• _Task goal_:
Filter the data for lines with the word "weight" and copy those lines.

■ ■ ■ ■ ■

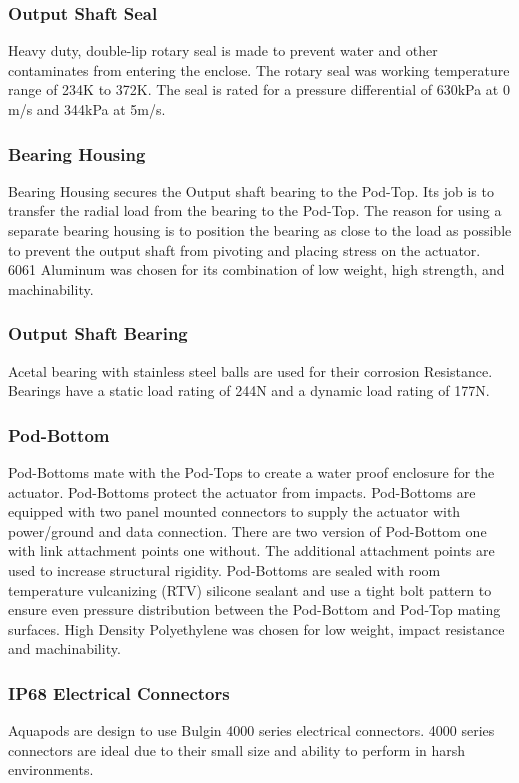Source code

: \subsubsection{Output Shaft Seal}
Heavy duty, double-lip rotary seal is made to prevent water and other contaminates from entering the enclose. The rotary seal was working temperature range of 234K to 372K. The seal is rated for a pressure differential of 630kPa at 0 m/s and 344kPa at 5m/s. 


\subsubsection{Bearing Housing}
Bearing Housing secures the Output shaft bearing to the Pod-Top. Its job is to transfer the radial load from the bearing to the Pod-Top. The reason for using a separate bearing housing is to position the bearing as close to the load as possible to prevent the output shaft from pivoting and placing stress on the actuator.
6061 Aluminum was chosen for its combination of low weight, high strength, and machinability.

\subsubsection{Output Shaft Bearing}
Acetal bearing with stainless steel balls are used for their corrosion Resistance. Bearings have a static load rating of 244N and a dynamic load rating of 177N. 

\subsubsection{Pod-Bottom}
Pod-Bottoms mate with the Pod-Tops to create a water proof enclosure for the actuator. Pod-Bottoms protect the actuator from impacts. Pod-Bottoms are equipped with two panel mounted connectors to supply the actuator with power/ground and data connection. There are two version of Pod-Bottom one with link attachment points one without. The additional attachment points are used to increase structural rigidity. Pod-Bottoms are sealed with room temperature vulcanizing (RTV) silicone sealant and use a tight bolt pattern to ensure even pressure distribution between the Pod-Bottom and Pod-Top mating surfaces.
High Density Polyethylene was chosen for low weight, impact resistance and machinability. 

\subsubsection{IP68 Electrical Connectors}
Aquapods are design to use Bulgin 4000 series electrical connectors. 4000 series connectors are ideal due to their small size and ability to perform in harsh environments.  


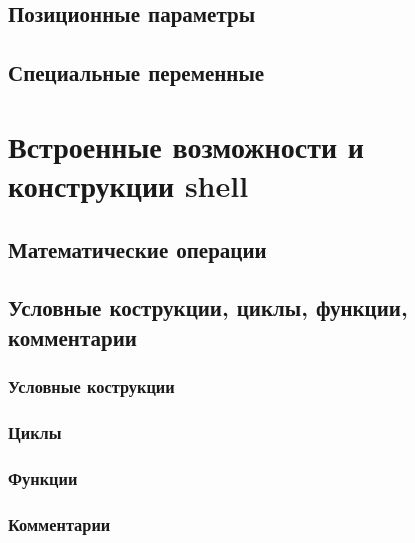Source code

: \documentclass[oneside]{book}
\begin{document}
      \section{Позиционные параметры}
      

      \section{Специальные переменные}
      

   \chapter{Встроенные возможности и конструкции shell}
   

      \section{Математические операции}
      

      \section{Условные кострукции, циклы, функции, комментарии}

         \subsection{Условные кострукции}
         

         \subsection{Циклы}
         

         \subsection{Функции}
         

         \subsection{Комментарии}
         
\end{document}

■ ■ ■ ■ ■

• _Your solution_:
6061 Aluminum was chosen for its combination of low weight, high strength, and machinability.
High Density Polyethylene was chosen for low weight, impact resistance and machinability. 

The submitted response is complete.